Make no mistake the card itself was good. The undercard fighters put on a great night of action in the new arena, Hasaan N’dam and Peter Quillen stole the show with the back and forth action they displayed, Paulie Malignaggi got up from an 11th round knockdown to win a tough fight against Pablo Cano.

However with this being the first major fight in the new arena, the main event felt a little flat. Garcia deserved a far better opponent that a fighter with just a name and the Barclays arena deserved a better main event. Richard Schaffer mentioned after the fights that he had something big planned for February at the Barclays arena but the question would be why then? This past Saturday was the inaugural fight at the arena, if Goldenboy wanted to establish them selves in the East (GBP has exclusive rights with the Barclays arena) then GBP should have went all out. Hopkins last fought in April and in hindsight maybe holding Saul Alvarez out of Mexican Independence weekend and perhaps having him the main event would not have been a bad plan, instead of a fighter that only tarnished his legacy with a failed drug test, GBP could have had a helped a fighter continue on his rise in the ranks and boxing resume.

Sadly hindsight is 50/50 but one thing was obvious, Morales did not deserve the fight and getting knocked out in 4 rounds is not that way anyone wants to remember Erik Morales. It is highlight reels such as from Saturday night that boxing fans would rather see fighters go out riding into the sunset than being a possible knockout of the year as Morales has become.

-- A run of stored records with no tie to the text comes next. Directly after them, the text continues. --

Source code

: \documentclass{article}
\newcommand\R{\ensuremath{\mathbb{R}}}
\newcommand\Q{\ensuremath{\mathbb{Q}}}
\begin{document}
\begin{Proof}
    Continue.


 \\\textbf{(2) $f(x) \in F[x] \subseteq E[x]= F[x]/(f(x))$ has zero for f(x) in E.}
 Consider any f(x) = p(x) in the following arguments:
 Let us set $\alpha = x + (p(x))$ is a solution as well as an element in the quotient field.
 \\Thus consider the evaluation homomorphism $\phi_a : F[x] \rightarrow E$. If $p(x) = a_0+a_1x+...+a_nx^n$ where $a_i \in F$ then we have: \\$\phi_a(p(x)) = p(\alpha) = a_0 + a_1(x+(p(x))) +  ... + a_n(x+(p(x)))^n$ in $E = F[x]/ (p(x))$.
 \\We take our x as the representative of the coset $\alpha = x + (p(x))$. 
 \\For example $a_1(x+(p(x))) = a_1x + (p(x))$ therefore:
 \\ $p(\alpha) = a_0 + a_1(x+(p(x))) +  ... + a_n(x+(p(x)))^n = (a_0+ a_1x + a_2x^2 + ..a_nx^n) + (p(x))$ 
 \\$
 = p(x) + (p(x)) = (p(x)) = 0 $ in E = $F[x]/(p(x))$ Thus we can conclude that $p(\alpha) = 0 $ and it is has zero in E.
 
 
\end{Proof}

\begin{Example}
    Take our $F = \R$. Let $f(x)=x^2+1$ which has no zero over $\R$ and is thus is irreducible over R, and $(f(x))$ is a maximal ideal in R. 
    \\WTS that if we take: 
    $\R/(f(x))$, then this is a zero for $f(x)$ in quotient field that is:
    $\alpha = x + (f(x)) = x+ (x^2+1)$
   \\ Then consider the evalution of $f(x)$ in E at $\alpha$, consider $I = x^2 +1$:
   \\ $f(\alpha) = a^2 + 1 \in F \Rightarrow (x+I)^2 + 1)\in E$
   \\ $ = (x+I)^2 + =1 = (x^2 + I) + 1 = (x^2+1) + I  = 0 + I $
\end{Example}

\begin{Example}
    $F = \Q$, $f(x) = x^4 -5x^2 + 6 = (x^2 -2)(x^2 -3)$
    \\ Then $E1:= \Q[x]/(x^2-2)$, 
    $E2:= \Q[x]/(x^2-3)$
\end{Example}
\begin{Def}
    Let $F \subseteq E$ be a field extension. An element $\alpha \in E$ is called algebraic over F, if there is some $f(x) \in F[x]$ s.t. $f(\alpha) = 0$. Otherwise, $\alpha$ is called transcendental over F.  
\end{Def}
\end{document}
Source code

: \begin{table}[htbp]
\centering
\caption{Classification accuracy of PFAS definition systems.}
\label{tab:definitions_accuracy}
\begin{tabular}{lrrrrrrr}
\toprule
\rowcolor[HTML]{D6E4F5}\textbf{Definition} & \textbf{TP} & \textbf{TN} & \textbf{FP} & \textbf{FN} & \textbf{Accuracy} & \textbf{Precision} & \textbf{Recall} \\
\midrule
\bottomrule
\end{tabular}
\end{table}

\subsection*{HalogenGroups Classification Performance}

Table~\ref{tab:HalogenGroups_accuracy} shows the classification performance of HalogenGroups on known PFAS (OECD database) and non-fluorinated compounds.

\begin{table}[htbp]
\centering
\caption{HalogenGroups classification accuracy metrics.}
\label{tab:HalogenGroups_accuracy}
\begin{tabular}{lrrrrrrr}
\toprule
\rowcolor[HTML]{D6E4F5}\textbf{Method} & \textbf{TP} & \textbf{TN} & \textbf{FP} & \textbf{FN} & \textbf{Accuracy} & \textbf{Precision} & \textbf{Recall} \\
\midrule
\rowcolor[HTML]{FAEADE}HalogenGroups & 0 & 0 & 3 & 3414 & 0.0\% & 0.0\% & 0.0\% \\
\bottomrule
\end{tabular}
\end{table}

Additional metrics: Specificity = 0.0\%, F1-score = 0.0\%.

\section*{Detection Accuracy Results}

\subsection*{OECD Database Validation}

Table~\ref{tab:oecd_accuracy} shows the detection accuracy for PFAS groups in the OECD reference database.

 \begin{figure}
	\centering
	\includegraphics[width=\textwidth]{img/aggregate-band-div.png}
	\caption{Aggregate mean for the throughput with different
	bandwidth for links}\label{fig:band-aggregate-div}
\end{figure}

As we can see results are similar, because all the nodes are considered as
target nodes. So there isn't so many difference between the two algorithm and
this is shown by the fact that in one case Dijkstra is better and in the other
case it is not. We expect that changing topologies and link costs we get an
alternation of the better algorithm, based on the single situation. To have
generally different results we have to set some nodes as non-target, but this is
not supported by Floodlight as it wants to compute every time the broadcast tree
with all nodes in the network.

However that is not the case so fans got to witness the good and bad, Saturday night, Morales was the bad.

And then…
Personally it was very exciting to be able to cover the first fight in a new arena. Barclays is definitely a nice arena, for anyone that has been to Staples in Los Angeles, it had a similar feel to that arena, but with less L.A. Live and more old schools Brooklyn vibe around the arena. Either way, it was a nice place; personally I would prefer to attend a fight back in Brooklyn than at Madison Square Garden.